Your objective:
Exactly as they stand, give the records below again, with no images.

== Recorded information ==

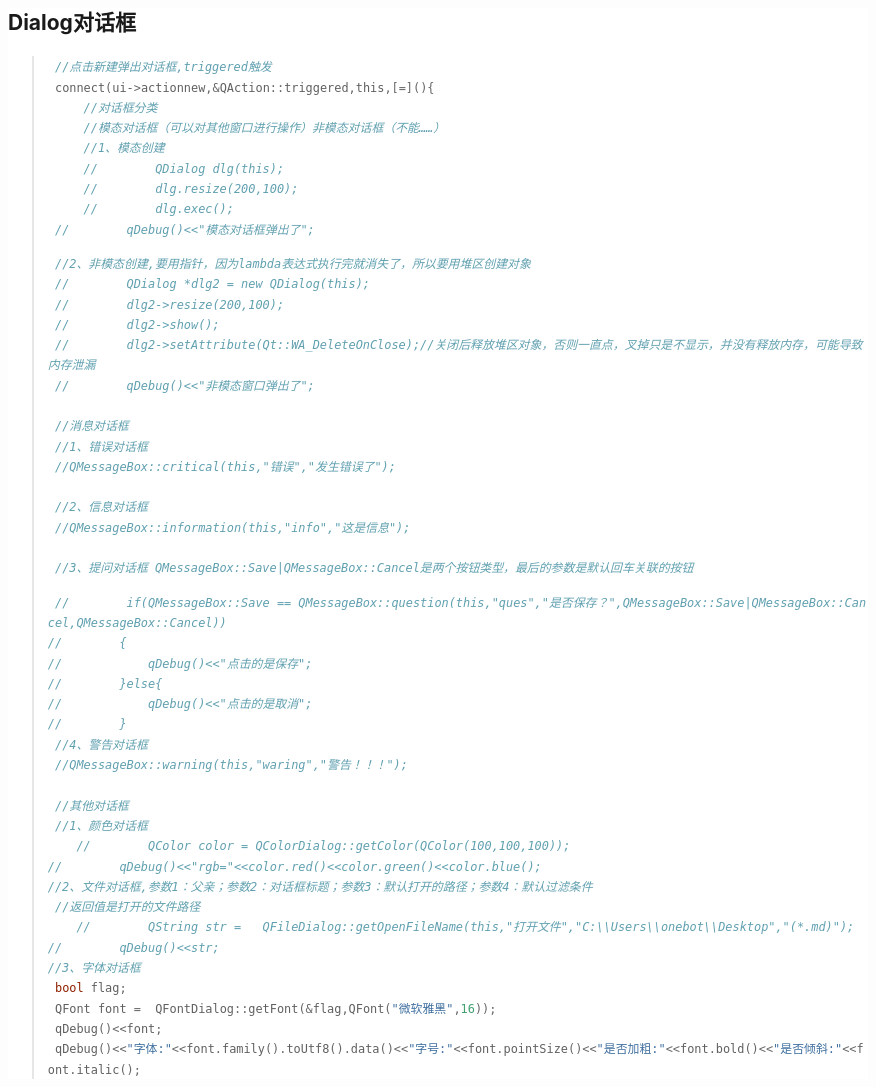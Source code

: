 ## Dialog对话框

> ```c
>  //点击新建弹出对话框,triggered触发
>  connect(ui->actionnew,&QAction::triggered,this,[=](){
>      //对话框分类
>      //模态对话框（可以对其他窗口进行操作）非模态对话框（不能……）
>      //1、模态创建
>      //        QDialog dlg(this);
>      //        dlg.resize(200,100);
>      //        dlg.exec();
>  //        qDebug()<<"模态对话框弹出了";
> ```
>
>
> ```c
>  //2、非模态创建,要用指针，因为lambda表达式执行完就消失了，所以要用堆区创建对象
>  //        QDialog *dlg2 = new QDialog(this);
>  //        dlg2->resize(200,100);
>  //        dlg2->show();
>  //        dlg2->setAttribute(Qt::WA_DeleteOnClose);//关闭后释放堆区对象，否则一直点，叉掉只是不显示，并没有释放内存，可能导致内存泄漏
>  //        qDebug()<<"非模态窗口弹出了";
> 
>  //消息对话框
>  //1、错误对话框
>  //QMessageBox::critical(this,"错误","发生错误了");
> 
>  //2、信息对话框
>  //QMessageBox::information(this,"info","这是信息");
> 
>  //3、提问对话框 QMessageBox::Save|QMessageBox::Cancel是两个按钮类型，最后的参数是默认回车关联的按钮
> ```
>
> ```c
>  //        if(QMessageBox::Save == QMessageBox::question(this,"ques","是否保存？",QMessageBox::Save|QMessageBox::Cancel,QMessageBox::Cancel))
> //        {
> //            qDebug()<<"点击的是保存";
> //        }else{
> //            qDebug()<<"点击的是取消";
> //        }
>  //4、警告对话框
>  //QMessageBox::warning(this,"waring","警告！！！");
> 
>  //其他对话框
>  //1、颜色对话框
>     //        QColor color = QColorDialog::getColor(QColor(100,100,100));
> //        qDebug()<<"rgb="<<color.red()<<color.green()<<color.blue();
> //2、文件对话框,参数1：父亲；参数2：对话框标题；参数3：默认打开的路径；参数4：默认过滤条件
>  //返回值是打开的文件路径
>     //        QString str =   QFileDialog::getOpenFileName(this,"打开文件","C:\\Users\\onebot\\Desktop","(*.md)");
> //        qDebug()<<str;
> //3、字体对话框
>  bool flag;
>  QFont font =  QFontDialog::getFont(&flag,QFont("微软雅黑",16));
>  qDebug()<<font;
>  qDebug()<<"字体:"<<font.family().toUtf8().data()<<"字号:"<<font.pointSize()<<"是否加粗:"<<font.bold()<<"是否倾斜:"<<font.italic();
> ```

===

Solution to this task:
Source code

: ## Dialog对话框

> ```c
>  //点击新建弹出对话框,triggered触发
>  connect(ui->actionnew,&QAction::triggered,this,[=](){
>      //对话框分类
>      //模态对话框（可以对其他窗口进行操作）非模态对话框（不能……）
>      //1、模态创建
>      //        QDialog dlg(this);
>      //        dlg.resize(200,100);
>      //        dlg.exec();
>  //        qDebug()<<"模态对话框弹出了";
> ```
>
>
> ```c
>  //2、非模态创建,要用指针，因为lambda表达式执行完就消失了，所以要用堆区创建对象
>  //        QDialog *dlg2 = new QDialog(this);
>  //        dlg2->resize(200,100);
>  //        dlg2->show();
>  //        dlg2->setAttribute(Qt::WA_DeleteOnClose);//关闭后释放堆区对象，否则一直点，叉掉只是不显示，并没有释放内存，可能导致内存泄漏
>  //        qDebug()<<"非模态窗口弹出了";
> 
>  //消息对话框
>  //1、错误对话框
>  //QMessageBox::critical(this,"错误","发生错误了");
> 
>  //2、信息对话框
>  //QMessageBox::information(this,"info","这是信息");
> 
>  //3、提问对话框 QMessageBox::Save|QMessageBox::Cancel是两个按钮类型，最后的参数是默认回车关联的按钮
> ```
>
> ```c
>  //        if(QMessageBox::Save == QMessageBox::question(this,"ques","是否保存？",QMessageBox::Save|QMessageBox::Cancel,QMessageBox::Cancel))
> //        {
> //            qDebug()<<"点击的是保存";
> //        }else{
> //            qDebug()<<"点击的是取消";
> //        }
>  //4、警告对话框
>  //QMessageBox::warning(this,"waring","警告！！！");
> 
>  //其他对话框
>  //1、颜色对话框
>     //        QColor color = QColorDialog::getColor(QColor(100,100,100));
> //        qDebug()<<"rgb="<<color.red()<<color.green()<<color.blue();
> //2、文件对话框,参数1：父亲；参数2：对话框标题；参数3：默认打开的路径；参数4：默认过滤条件
>  //返回值是打开的文件路径
>     //        QString str =   QFileDialog::getOpenFileName(this,"打开文件","C:\\Users\\onebot\\Desktop","(*.md)");
> //        qDebug()<<str;
> //3、字体对话框
>  bool flag;
>  QFont font =  QFontDialog::getFont(&flag,QFont("微软雅黑",16));
>  qDebug()<<font;
>  qDebug()<<"字体:"<<font.family().toUtf8().data()<<"字号:"<<font.pointSize()<<"是否加粗:"<<font.bold()<<"是否倾斜:"<<font.italic();
> ```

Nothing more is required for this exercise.